Bajo dichos paradigmas se rige una premisa en la que una estudiante de letras inglesas, Anastasia Steele, conoce a un magnate, Christian Grey, hombre imponente, de personalidad reacia, joven y en apariencia con un corazón de hierro, destaca su filosofía de vida para con las mujeres: “Yo no hago el amor. Yo cojo”, reza una de sus líneas.
A través de poco más de dos horas, las cuales pesan para el sector masculino, la cinta presenta el idilio y el escarceo amoroso de la pareja. Las mujeres se emocionan, se proyectan en Anastacia, aquí se manifiesta un estudio interesante, a las mujeres les interesa el ser cortejadas, sentir el romance antes de cualquier acto sexual, en su mayoría. En la otra cara de la moneda, el hombre es más instintivo, después de un simple “¡hola!”, el poseedor de los cromosomas XY está listo para la acción. Precisamente esta es la razón por la que la mayoría de los hombres sufren, se duermen y adolecen la película.
En apariencia transgresora, la cinta se queda a medias tintas. En cuanto a las escenas sexuales se refiere, algunos fuetazos no son suficientes para escandalizar a nadie, hasta Sergio Goyri imponía más en Te sigo amando, cuando golpeaba a Claudia Ramírez, por citar alguna referencia.

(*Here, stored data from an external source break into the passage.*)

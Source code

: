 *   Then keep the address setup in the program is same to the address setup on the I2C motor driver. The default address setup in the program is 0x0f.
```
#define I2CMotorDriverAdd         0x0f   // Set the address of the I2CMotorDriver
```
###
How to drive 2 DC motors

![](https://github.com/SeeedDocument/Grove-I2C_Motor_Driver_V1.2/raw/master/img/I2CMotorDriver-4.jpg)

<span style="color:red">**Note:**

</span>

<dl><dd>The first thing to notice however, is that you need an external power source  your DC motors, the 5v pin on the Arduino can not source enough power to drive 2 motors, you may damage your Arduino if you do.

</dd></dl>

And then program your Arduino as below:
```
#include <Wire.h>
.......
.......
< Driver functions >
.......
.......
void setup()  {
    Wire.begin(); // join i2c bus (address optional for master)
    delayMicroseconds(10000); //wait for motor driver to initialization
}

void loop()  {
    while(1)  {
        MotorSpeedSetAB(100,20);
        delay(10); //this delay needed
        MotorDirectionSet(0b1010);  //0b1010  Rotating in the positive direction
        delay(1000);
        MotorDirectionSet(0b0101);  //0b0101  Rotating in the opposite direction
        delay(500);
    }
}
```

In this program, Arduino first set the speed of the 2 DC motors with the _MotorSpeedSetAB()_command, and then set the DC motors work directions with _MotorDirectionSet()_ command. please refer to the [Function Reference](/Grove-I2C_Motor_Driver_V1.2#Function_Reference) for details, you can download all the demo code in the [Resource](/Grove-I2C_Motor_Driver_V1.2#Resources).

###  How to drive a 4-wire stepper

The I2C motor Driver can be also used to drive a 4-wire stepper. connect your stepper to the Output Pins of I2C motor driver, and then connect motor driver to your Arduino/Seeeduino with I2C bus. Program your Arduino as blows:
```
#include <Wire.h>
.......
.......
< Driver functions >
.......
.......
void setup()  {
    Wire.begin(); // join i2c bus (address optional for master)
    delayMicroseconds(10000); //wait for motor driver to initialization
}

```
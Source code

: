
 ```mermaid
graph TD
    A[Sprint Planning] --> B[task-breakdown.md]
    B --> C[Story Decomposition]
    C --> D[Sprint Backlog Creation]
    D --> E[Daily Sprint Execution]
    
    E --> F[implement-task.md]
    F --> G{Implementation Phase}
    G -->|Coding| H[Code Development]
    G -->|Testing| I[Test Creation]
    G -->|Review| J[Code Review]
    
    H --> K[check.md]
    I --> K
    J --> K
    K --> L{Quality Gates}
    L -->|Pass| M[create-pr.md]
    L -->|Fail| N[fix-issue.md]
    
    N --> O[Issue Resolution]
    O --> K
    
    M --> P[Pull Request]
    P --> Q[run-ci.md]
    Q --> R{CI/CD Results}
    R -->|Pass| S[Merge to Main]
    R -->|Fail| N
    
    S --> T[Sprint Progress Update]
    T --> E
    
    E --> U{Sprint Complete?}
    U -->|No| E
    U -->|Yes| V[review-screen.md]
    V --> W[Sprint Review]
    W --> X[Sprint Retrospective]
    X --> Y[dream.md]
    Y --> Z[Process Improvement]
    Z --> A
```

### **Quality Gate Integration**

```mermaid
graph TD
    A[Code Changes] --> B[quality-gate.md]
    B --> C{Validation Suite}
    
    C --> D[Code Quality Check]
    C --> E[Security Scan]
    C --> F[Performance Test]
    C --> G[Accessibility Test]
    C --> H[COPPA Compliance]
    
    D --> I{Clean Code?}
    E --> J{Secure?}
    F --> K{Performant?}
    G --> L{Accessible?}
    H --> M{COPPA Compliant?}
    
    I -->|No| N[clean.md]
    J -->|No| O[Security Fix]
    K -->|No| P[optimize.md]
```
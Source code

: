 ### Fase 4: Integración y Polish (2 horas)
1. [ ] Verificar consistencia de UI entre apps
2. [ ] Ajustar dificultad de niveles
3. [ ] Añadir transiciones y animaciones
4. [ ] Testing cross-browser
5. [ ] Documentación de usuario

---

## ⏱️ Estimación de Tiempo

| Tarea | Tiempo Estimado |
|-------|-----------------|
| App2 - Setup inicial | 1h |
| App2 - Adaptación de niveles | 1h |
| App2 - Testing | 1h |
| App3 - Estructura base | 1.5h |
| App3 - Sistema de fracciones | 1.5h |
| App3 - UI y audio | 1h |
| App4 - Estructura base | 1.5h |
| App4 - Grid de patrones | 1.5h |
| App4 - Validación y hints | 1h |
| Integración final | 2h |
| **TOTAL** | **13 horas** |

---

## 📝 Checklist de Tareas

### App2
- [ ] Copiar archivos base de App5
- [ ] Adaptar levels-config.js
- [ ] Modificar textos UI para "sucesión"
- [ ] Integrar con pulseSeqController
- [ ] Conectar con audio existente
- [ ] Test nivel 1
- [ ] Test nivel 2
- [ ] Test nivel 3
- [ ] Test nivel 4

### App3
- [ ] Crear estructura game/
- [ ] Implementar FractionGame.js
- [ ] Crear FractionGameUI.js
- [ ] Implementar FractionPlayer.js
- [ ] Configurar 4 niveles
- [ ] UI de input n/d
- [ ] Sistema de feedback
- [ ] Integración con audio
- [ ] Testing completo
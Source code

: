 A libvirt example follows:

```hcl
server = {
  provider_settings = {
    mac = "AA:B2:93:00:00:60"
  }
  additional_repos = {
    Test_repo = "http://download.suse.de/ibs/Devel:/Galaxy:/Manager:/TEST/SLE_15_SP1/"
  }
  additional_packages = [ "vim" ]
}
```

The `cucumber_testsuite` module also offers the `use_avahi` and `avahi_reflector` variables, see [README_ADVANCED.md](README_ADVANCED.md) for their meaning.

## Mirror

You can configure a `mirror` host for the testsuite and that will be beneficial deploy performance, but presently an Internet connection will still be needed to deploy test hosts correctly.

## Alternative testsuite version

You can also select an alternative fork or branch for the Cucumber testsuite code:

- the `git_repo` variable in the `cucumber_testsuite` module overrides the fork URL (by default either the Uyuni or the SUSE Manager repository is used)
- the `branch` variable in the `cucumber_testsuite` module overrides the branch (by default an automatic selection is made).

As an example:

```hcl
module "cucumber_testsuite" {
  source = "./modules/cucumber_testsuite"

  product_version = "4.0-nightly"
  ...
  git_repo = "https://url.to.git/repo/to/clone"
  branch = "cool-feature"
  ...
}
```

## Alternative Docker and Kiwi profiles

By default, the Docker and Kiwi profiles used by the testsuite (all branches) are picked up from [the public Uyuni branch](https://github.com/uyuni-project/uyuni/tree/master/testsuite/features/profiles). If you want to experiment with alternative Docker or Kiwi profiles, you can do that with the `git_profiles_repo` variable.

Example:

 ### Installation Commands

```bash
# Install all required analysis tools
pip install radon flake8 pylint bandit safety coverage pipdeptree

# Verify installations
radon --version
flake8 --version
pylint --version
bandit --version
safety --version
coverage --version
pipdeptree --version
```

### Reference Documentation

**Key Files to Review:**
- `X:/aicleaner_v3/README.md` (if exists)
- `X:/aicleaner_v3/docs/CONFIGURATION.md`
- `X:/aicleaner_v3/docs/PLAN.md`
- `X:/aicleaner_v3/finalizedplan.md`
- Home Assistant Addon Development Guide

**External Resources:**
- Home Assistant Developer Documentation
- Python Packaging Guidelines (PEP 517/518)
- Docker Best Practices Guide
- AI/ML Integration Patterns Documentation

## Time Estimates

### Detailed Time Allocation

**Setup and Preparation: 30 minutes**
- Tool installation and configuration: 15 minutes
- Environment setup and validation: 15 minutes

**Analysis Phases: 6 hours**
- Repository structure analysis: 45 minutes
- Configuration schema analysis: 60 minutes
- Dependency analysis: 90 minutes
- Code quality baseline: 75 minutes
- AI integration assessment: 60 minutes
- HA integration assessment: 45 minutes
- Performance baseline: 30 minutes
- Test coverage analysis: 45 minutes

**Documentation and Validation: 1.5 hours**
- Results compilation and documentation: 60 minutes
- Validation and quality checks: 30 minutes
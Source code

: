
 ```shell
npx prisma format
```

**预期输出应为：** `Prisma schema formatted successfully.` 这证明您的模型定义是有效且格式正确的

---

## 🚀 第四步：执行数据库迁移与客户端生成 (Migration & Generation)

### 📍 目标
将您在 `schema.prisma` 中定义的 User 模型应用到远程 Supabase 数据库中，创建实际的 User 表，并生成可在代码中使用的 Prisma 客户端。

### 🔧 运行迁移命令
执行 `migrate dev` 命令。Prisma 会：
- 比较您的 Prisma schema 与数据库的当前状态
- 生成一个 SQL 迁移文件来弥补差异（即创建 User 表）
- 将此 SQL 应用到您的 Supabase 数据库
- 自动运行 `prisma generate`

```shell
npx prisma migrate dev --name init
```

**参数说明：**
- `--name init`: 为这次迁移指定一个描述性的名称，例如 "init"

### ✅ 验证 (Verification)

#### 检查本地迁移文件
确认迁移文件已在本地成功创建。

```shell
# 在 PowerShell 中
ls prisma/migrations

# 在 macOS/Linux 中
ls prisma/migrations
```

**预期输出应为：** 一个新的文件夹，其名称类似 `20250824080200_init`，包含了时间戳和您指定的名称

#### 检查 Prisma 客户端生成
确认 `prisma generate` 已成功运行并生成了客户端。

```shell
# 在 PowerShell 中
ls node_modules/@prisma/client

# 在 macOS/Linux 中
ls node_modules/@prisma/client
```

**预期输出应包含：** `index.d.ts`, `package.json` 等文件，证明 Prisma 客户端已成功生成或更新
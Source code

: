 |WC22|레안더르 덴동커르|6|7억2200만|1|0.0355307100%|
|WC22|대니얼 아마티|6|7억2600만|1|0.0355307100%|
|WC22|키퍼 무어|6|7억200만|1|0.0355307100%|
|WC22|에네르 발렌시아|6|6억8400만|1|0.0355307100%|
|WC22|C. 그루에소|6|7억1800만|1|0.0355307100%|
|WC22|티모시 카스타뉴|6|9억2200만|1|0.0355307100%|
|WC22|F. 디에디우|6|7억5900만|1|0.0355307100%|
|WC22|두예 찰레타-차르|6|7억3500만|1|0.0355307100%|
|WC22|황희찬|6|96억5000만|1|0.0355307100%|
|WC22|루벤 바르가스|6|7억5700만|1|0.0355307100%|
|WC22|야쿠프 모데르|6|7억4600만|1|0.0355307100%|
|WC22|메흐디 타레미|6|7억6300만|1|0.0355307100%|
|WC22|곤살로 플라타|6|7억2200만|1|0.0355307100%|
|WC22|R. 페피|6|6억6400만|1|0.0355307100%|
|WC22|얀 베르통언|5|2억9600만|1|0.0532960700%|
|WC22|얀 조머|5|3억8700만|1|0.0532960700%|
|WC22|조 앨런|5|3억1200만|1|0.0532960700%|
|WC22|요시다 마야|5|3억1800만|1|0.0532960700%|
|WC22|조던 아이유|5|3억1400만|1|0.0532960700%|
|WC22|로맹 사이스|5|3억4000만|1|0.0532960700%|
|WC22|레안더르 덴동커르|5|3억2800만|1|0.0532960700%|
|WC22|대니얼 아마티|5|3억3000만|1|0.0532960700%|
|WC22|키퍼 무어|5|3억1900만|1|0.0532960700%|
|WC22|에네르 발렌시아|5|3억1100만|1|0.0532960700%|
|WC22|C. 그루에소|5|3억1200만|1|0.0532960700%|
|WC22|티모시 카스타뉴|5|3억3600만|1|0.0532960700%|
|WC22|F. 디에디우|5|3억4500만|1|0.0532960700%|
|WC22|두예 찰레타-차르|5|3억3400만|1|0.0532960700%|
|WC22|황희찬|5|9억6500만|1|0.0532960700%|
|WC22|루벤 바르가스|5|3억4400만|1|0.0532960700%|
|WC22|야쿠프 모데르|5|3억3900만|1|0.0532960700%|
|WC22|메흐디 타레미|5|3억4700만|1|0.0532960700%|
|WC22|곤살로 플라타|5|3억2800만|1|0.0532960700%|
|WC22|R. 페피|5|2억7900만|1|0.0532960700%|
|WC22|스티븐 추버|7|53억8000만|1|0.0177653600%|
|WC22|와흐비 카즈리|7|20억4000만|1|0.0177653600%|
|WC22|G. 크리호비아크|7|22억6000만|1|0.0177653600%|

Con desnudos totales de Dakota y parciales por parte de Dornan, el sexo que se delineaba en la novela, y que encantó al público femenino, luce desangelado. Las edades de Lulú, Betty Blue, Luna amarga, por citar algunos títulos, sirven como un vivido representante de lo que es erotismo y hasta cierto punto transgresión en el séptimo arte, cuando se aborda el sexo, ése es uno de los principales problemas del filme, la fornicación jamás llega a colisionar, no es explosivo, no es atrevido.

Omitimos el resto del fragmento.